Try the #1 pick — export your first table free
For a detailed head-to-head comparison with the most popular alternative, see our HTML Table Exporter vs Table Capture comparison.
2. Table Capture
Best for: Users who need direct Google Sheets integration
Table Capture has been around for years and has a large user base. It offers Google Sheets integration and a "Workshop" feature for complex table scenarios. However, it has significant limitations on the free tier.
Key features
- Google Sheets integration — Export directly to Sheets (PRO)
- Workshop mode — Handle div-based tables and complex structures
- Auto-paging — Capture multi-page tables automatically (PRO)

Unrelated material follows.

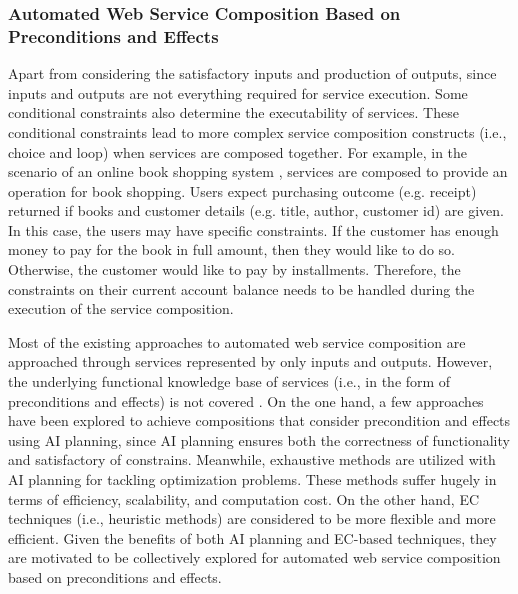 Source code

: \subsubsection{Automated Web Service Composition Based on Preconditions and Effects}
Apart from considering the satisfactory inputs and production of outputs, since inputs and outputs are not everything required for service execution. Some conditional constraints also determine the executability of services. These conditional constraints lead to more complex service composition constructs (i.e., choice and loop) when services are composed together. For example, in the scenario of an online book shopping system \cite{wang2014automated}, services are composed to provide an operation for book shopping.  Users expect purchasing outcome (e.g. receipt) returned if books and customer details (e.g. title, author, customer id) are given. In this case, the users may have specific constraints. If the customer has enough money to pay for the book in full amount, then they would like to do so. Otherwise, the customer would like to pay by installments. Therefore, the constraints on their current account balance needs to be handled during the execution of the service composition.

Most of the existing approaches to automated web service composition are approached through services represented by only inputs and outputs. However, the underlying functional knowledge base of services (i.e., in the form of preconditions and effects) is not covered \cite{paliwal2012semantics}. On the one hand, a few approaches \cite{bansal2016generalized,DBLP:journals/soca/BoustilMS14} have been explored to achieve compositions that consider precondition and effects using AI planning, since AI planning ensures both the correctness of functionality and satisfactory of constrains. Meanwhile, exhaustive methods are utilized with AI planning for tackling optimization problems. These methods suffer hugely in terms of efficiency, scalability, and computation cost. On the other hand, EC techniques (i.e., heuristic methods) are considered to be more flexible and more efficient. Given the benefits of both AI planning and EC-based techniques, they are motivated to be collectively explored for automated web service composition based on preconditions and effects.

- PDF capture — Extract tables from PDFs (PRO)
Limitations
- 250 row limit on free tier — exports get truncated
- Excel requires PRO — free version only exports CSV
- Google Analytics tracking — usage data is collected
- Even PRO Basic ($1/mo) limits you to 1,000 rows
3. Data Miner
Best for: Power users building reusable scraping recipes
Data Miner is more of a web scraping tool than a simple table exporter. It uses "recipes" that define what to extract and can be shared across pages with similar structures.
Key features
- Recipe system — Create reusable extraction patterns
- Public recipe library — Use recipes others have created
- Multiple export formats — CSV, Excel, Google Sheets
- Pagination support — Navigate and scrape multiple pages
Limitations
- Account required — Must sign up to use
- 500 page limit on free tier per month
- Learning curve — Recipe creation can be complex
- Overkill for simple one-off table exports
4. Instant Data Scraper
Best for: Scraping paginated tables automatically
Instant Data Scraper uses AI to detect data patterns on pages. It works well for paginated content like search results or product listings, automatically clicking "Next" to gather all pages.
Key features
- AI detection — Automatically finds data patterns
- Auto-pagination — Clicks through multiple pages
- No account needed — Works immediately
- Unlimited exports — No row or page limits
Limitations
- CSV only — No Excel or JSON export
- Less precise — AI detection sometimes grabs wrong data
- No manual table selection — Can't target specific tables
- Better for lists than structured HTML tables
5. CopyTables
Best for: Quick copy-paste without downloading files
CopyTables is the simplest option. Right-click a table, select "Copy table", paste into Excel. That's it. No popup, no file downloads, just clipboard copy.
Key features
- Context menu integration — Right-click to copy
- No UI — Zero learning curve
- Preserves structure — Pastes cleanly into spreadsheets
- Lightweight — Minimal extension footprint
Limitations
- Clipboard only — No file downloads
- No format options — Can't customize output
- No batch export — One table at a time
- Requires manual paste into target application
Which one should you use?
Quick decision guide
Need Google Sheets or PDF capture? → Table Capture
Building reusable scraping workflows? → Data Miner
Scraping paginated search results? → Instant Data Scraper
Just want quick copy-paste? → CopyTables
Everything else? → HTML Table Exporter
For most users who need to export HTML tables reliably, HTML Table Exporter is the best choice. It has no row limits on the free tier, includes Excel export for free (which Table Capture charges for), and has a strict privacy policy with zero data collection.
If you specifically need Google Sheets integration or PDF table extraction, Table Capture is worth considering despite its limitations. And if you're building complex scraping workflows, Data Miner's recipe system is powerful once you learn it.
The good news: all of these extensions have free tiers, so you can try them and decide for yourself.